This week, it’s Taylor Swift’s universe, and we all just live in it. ‘Nuff said:


Even though the set’s uptempo lead single “Mine” is neither half as interesting nor entertaining as “Love Story,” the cross-format smash which introduced her previous album, Speak Now, the third album the absolute hottest thing going right now in music — that sly, seemingly ubiquitous songstress Taylor Swift — is on track to shatter Shania Twain’s eight-year-old mark for the biggest sales week ever posted by a female country artist. Twain managed to move some 875,000 copies of her most recent studio effort Up! in its debut week in the fall of 2002; based on sales figures from the first couple of days, industry insiders are whispering loudly that Speak could well have been snatched up a staggering one million times by close of business on Sunday. (For a bit of perspective, this week’s number one record — Sugarland’s fascinating The Incredible Machine — sold just over 200,000 copies in its opening frame; Toby Keith and Lil Wayne also topped the chart this month, with first-week sales of 70,000 and 120,000, respectively.) There’s no doubting that Swift writes spectacularly strong, eminently relatable tunes (even though her ability to effectively sing them remains in serious question), and for an industry mired in tumult and searching desperately to regain its mojo, a week such as this serves as a powerful reminder that buyers can still be lured to their local record store in droves when given good reason. And for that, regardless of whatever faults her music may or may not wear proudly, Swift should be applauded. (If you’re looking for even more Swift, pick up your copy of Speak Now at Target, whose exclusive deluxe version of the album contains six bonus tracks, including the pop radio mix of “Mine.”)

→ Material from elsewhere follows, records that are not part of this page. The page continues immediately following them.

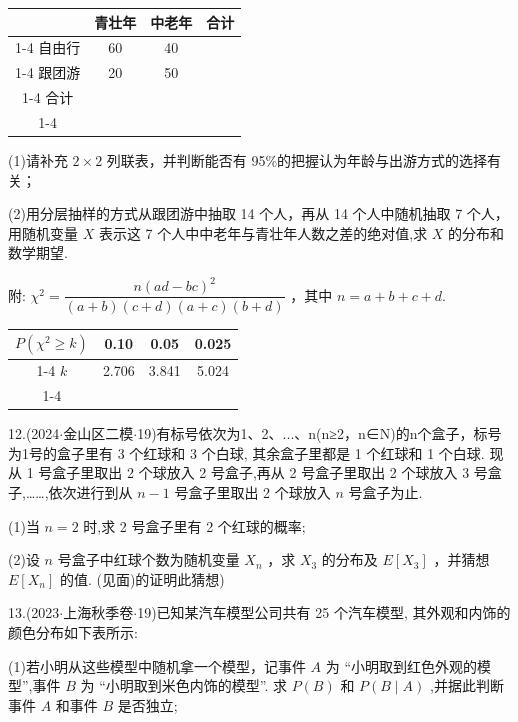 \begin{center}

\begin{tabular}{|c|c|c|c|}
\hline
\phantom{X} & 青壮年 & 中老年 & 合计 \\
\cline{1-4}
自由行 & 60 & 40 & \phantom{X} \\
\cline{1-4}
跟团游 & 20 & 50 & \phantom{X} \\
\cline{1-4}
合计 & \phantom{X} & \phantom{X} & \phantom{X} \\
\cline{1-4}
\hline
\end{tabular}
\end{center}

(1)请补充 $2 \times  2$ 列联表，并判断能否有 95\%的把握认为年龄与出游方式的选择有关；

(2)用分层抽样的方式从跟团游中抽取 14 个人，再从 14 个人中随机抽取 7 个人，用随机变量 $X$ 表示这 7 个人中中老年与青壮年人数之差的绝对值,求 $X$ 的分布和数学期望.

附: ${\chi }^{2} = \dfrac{n{\left( ad - bc\right) }^{2}}{\left( {a + b}\right) \left( {c + d}\right) \left( {a + c}\right) \left( {b + d}\right) }$ ，其中 $n = a + b + c + d$.

\begin{center}

\begin{tabular}{|c|c|c|c|}
\hline
$P\left( {{\chi }^{2} \geq  k}\right)$ & 0.10 & 0.05 & 0.025 \\
\cline{1-4}
$k$ & 2.706 & 3.841 & 5.024 \\
\cline{1-4}
\hline
\end{tabular}
\end{center}

12.(2024$\cdot$金山区二模$\cdot$19)有标号依次为1、2、...、n(n≥2，n∈N)的n个盒子，标号为1号的盒子里有 3 个红球和 3 个白球, 其余盒子里都是 1 个红球和 1 个白球. 现从 1 号盒子里取出 2 个球放入 2 号盒子,再从 2 号盒子里取出 2 个球放入 3 号盒子,……,依次进行到从 $n - 1$ 号盒子里取出 2 个球放入 $n$ 号盒子为止.

(1)当 $n = 2$ 时,求 2 号盒子里有 2 个红球的概率;

(2)设 $n$ 号盒子中红球个数为随机变量 ${X}_{n}$ ，求 ${X}_{3}$ 的分布及 $E\left\lbrack  {X}_{3}\right\rbrack$ ，并猜想 $E\left\lbrack  {X}_{n}\right\rbrack$ 的值. (见面)的证明此猜想)

13.(2023$\cdot$上海秋季卷$\cdot$19)已知某汽车模型公司共有 25 个汽车模型, 其外观和内饰的颜色分布如下表所示:

(1)若小明从这些模型中随机拿一个模型，记事件 $A$ 为 “小明取到红色外观的模型”,事件 $B$ 为 “小明取到米色内饰的模型”. 求 $P\left( B\right)$ 和 $P\left( {B \mid  A}\right)$ ,并据此判断事件 $A$ 和事件 $B$ 是否独立;


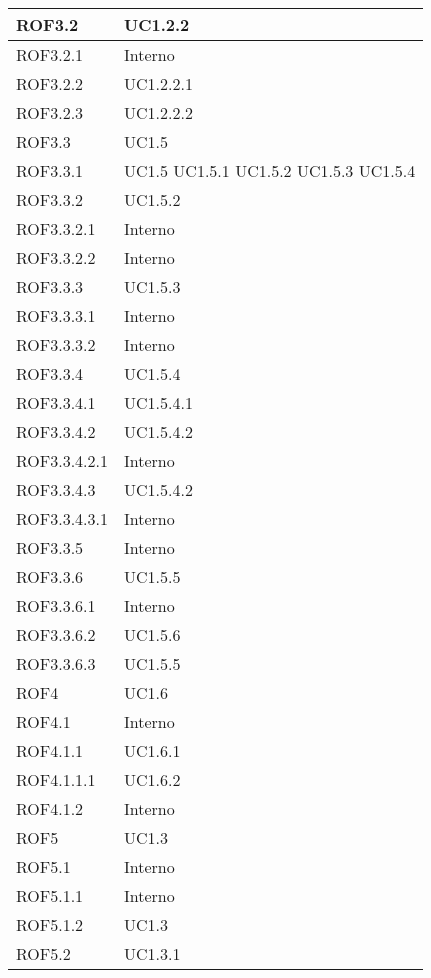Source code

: \begin{center}
\begin{longtable}{| p{4cm} | p{4cm} |}
ROF3.2   &  UC1.2.2 \\
\hline
ROF3.2.1   &  Interno \\
\hline
ROF3.2.2   &  UC1.2.2.1 \\
\hline
ROF3.2.3   &  UC1.2.2.2 \\
\hline
ROF3.3   &  UC1.5 \\
\hline
ROF3.3.1   &  UC1.5 \newline UC1.5.1 \newline UC1.5.2 \newline UC1.5.3 \newline UC1.5.4 \\
\hline
ROF3.3.2   &  UC1.5.2 \\
\hline
ROF3.3.2.1   &  Interno \\
\hline
ROF3.3.2.2   &  Interno \\
\hline
ROF3.3.3   &  UC1.5.3 \\
\hline
ROF3.3.3.1   &  Interno \\
\hline
ROF3.3.3.2   &  Interno \\
\hline
ROF3.3.4   &  UC1.5.4 \\
\hline
ROF3.3.4.1   &  UC1.5.4.1 \\
\hline
ROF3.3.4.2   &  UC1.5.4.2 \\
\hline
ROF3.3.4.2.1   &  Interno \\
\hline
ROF3.3.4.3   &  UC1.5.4.2 \\
\hline
ROF3.3.4.3.1   &  Interno \\
\hline
ROF3.3.5   &  Interno \\
\hline
ROF3.3.6   &  UC1.5.5 \\
\hline
ROF3.3.6.1   &  Interno \\
\hline
ROF3.3.6.2   &  UC1.5.6 \\
\hline
ROF3.3.6.3   &  UC1.5.5 \\
\hline
ROF4   &  UC1.6 \\
\hline
ROF4.1   &  Interno \\
\hline
ROF4.1.1   &  UC1.6.1 \\
\hline
ROF4.1.1.1   &  UC1.6.2 \\
\hline
ROF4.1.2   &  Interno \\
\hline
ROF5   &  UC1.3 \\
\hline
ROF5.1   &  Interno \\
\hline
ROF5.1.1   &  Interno \\
\hline
ROF5.1.2   &  UC1.3 \\
\hline
ROF5.2   &  UC1.3.1 \\

\end{longtable}
\end{center}
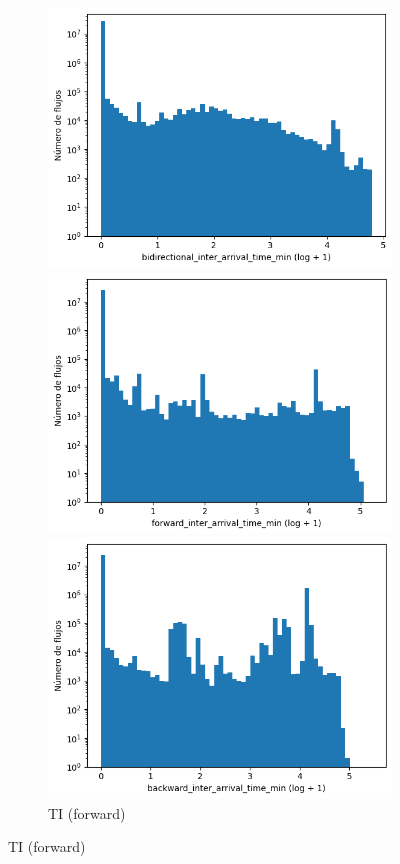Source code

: \begin{figure}[H]
\begin{subfigure}[b]{0.26\textwidth}
        \includegraphics[width=\linewidth]{media/packet_pincer_toniot/bidirectional_inter_arrival_time_min_log_x_log_y.png}
        \caption{TI (bidir.)}
        \includegraphics[width=\textwidth]{media/packet_pincer_toniot/forward_inter_arrival_time_min_log_x_log_y.png}
        \caption{TI (forward)}
        \includegraphics[width=\textwidth]{media/packet_pincer_toniot/backward_inter_arrival_time_min_log_x_log_y.png}

\end{subfigure}
\end{figure}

Also noteworthy this week:


  • Michael Buble updates his 2009 album Crazy Love with a new seven-track EP Hollywood, which comes either as a stand-alone disc,
    or bundled in a deluxe edition of Love.

  • The Glee invasion continues with series star Mark Salling (Puck),
    who drops his debut album, Pipe Dreams.

  • Don’t misunderstand me, I love this band. But because they already have a number of hits collections bearing their name, I’m entirely unsure what the world stands to gain from this week’s release of
    The Very, Very Best of Crowded House.

  • Speaking of best-ofs, Sony Legacy releases compilations under their terrific Essential banner highlighting the masterful music of
    Dixie Chicks, Highwaymen, and Paul Simon (the lattermost of which is merely a repackaged version of a previously-released hits set).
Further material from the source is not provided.